1893 – Captain Abner Doubleday was born at Ballston Spa, New York, in 1819, and attended schools at Auburn and Cooperstown. He attended West Point, and graduated in 1842 with a commission in the artillery. Doubleday served in the Mexican War and, during the 1850s, in a campaign against the Seminole Indians in Florida. He was promoted to captain in 1853, and was stationed in Charleston Harbor when the crisis at Fort Sumter occurred. As a staunch unionist who strongly opposed slavery and supported Lincoln, Doubleday regarded the Carolinians as traitors. His opinions won him no friends in Charleston. His wife shared his views, and while she was staying i n Washington in mid-March 1861, she was consulted by Lincoln after his cabinet first gave its views about relieving the fort.
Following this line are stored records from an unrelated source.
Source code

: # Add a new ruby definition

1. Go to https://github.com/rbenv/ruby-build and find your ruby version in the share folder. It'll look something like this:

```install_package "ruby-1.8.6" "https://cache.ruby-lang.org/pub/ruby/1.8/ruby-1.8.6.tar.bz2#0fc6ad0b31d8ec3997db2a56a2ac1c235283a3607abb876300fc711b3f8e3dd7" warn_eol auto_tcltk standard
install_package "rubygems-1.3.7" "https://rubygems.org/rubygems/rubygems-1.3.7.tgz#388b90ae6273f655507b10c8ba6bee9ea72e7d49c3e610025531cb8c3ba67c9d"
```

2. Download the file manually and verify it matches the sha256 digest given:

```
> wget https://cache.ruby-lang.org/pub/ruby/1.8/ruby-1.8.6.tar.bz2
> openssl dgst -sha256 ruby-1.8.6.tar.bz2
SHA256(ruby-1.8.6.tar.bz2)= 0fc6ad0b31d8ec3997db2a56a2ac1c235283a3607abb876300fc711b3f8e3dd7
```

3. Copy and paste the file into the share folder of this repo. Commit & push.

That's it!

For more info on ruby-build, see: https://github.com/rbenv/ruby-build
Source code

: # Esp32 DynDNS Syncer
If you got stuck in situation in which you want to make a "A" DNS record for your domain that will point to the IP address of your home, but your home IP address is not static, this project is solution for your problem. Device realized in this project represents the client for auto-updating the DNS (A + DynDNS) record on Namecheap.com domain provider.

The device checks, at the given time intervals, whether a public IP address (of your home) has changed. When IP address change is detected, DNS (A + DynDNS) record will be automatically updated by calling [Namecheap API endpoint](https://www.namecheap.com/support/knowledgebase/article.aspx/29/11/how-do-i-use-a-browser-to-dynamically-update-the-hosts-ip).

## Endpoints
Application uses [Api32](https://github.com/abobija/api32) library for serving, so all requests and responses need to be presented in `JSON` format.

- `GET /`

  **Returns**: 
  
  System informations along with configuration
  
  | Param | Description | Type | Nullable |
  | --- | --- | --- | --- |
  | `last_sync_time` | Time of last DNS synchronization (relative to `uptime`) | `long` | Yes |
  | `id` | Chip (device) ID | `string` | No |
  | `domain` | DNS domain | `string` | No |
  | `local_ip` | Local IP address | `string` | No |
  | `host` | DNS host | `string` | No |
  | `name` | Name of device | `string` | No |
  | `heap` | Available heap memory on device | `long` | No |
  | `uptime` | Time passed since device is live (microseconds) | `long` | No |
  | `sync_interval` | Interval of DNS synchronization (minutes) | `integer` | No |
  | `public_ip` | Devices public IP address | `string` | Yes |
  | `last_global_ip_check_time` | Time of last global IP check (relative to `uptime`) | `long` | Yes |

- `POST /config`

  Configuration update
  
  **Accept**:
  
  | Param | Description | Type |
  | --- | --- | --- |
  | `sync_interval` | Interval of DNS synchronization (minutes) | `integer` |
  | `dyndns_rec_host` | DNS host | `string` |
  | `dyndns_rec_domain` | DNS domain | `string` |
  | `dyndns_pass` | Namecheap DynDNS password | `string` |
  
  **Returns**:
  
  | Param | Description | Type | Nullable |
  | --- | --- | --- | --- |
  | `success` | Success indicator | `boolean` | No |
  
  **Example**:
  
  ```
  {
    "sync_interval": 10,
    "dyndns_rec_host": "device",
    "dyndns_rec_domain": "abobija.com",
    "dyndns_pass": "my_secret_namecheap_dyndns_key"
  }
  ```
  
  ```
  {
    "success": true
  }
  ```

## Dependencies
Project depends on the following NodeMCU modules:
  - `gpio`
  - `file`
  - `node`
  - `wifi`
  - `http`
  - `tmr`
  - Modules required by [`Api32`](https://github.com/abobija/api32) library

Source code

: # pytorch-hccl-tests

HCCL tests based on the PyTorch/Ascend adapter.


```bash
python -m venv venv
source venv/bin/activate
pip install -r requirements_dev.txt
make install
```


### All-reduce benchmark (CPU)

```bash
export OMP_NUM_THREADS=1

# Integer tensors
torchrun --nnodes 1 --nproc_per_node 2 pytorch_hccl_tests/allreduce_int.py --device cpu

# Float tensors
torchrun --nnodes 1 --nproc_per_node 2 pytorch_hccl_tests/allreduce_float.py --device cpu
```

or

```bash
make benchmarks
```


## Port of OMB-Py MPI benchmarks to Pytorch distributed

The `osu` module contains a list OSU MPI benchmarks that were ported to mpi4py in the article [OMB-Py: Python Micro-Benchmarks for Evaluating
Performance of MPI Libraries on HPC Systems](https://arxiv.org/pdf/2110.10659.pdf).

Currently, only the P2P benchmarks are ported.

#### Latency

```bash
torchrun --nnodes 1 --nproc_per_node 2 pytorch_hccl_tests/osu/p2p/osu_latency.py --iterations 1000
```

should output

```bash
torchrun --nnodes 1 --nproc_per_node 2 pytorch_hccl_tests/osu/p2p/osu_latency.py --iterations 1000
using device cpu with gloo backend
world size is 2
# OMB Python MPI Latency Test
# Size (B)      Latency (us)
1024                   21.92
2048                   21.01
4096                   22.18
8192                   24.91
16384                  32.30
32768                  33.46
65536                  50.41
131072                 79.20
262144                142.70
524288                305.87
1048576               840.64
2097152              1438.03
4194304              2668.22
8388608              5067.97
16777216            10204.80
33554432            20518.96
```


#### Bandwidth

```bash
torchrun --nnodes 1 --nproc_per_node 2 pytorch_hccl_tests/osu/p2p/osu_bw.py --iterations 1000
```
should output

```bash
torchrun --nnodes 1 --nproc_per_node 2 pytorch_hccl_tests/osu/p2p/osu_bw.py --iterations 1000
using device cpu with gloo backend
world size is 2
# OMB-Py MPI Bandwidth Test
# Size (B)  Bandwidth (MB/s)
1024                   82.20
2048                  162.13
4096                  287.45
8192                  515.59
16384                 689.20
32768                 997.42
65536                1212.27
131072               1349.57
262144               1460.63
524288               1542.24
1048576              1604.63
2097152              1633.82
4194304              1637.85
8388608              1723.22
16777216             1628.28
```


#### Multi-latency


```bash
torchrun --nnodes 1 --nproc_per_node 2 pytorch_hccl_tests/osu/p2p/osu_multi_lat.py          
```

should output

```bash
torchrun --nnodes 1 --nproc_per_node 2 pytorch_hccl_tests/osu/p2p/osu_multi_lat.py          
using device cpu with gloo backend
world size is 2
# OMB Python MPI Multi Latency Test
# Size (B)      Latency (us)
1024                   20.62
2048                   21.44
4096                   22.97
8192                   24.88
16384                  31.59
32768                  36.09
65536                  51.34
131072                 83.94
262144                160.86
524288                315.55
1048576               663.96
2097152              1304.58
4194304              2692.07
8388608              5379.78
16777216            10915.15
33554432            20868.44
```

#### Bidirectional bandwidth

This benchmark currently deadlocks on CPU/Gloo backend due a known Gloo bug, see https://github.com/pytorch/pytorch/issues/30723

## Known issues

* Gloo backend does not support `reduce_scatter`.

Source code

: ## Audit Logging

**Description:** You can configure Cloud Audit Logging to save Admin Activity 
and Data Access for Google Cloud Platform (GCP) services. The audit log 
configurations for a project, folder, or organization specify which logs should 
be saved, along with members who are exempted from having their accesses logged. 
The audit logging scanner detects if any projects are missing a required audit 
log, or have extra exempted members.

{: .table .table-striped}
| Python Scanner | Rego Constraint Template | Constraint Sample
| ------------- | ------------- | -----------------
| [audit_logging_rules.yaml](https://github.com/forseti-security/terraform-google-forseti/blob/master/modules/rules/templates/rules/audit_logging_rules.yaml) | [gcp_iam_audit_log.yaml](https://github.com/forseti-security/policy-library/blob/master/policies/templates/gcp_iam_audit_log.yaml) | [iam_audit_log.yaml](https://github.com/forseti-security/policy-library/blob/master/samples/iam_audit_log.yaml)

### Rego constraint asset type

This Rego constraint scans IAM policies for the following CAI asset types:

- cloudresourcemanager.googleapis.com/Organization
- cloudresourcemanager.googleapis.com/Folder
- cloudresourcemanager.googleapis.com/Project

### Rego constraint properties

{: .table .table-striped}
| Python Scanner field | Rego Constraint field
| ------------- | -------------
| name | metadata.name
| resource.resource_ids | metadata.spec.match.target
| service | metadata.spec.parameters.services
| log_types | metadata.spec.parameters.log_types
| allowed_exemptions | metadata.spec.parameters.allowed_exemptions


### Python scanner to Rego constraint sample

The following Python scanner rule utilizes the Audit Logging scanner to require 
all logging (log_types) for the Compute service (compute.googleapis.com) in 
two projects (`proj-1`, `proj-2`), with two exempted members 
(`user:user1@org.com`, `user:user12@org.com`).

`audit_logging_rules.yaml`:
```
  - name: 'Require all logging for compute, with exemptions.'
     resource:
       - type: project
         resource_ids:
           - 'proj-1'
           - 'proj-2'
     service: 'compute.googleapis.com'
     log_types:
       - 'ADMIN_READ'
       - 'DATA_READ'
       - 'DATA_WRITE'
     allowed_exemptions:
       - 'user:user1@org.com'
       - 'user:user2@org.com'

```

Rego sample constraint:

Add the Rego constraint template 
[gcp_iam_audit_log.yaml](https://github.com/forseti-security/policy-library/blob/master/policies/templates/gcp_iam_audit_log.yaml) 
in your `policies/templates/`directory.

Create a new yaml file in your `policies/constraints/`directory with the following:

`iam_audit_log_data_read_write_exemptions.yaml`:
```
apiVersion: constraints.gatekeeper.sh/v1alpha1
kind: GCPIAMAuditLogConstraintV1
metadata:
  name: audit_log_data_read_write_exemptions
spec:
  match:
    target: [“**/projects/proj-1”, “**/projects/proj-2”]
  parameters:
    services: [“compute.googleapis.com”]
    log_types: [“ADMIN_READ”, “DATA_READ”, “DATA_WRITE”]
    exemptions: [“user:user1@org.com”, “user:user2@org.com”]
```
Lincoln wished to see her husband’s letters so that he could get a fuller picture of the situation at Sumter. After the surrender of Sumter, Doubleday served in numerous campaigns throughout the Civil War, and was promoted to lieutenant colonel in 1863. After the war, he attained the rank of colonel before retiring from active service in December 1873. He then made his home in Mendham, New Jersey, where he died in January 1893. He was buried in Arlington National Cemetery. Doubleday has often been credited with inventing the game of baseball in 1839 at Cooperstown, New York, now the location of the baseball’s Hall of Fame. This claim appears to date from the late nineteenth century, when baseball owners tried to disassociate the game from any connection to the English game of rounders. The assertion that Doubleday invented baseball is almost certainly untrue. Doubleday was not at Cooperstown in 1839; he never referred to the game, much less claimed that he invented it, and his obituary in the New York Times did not mention baseball, either.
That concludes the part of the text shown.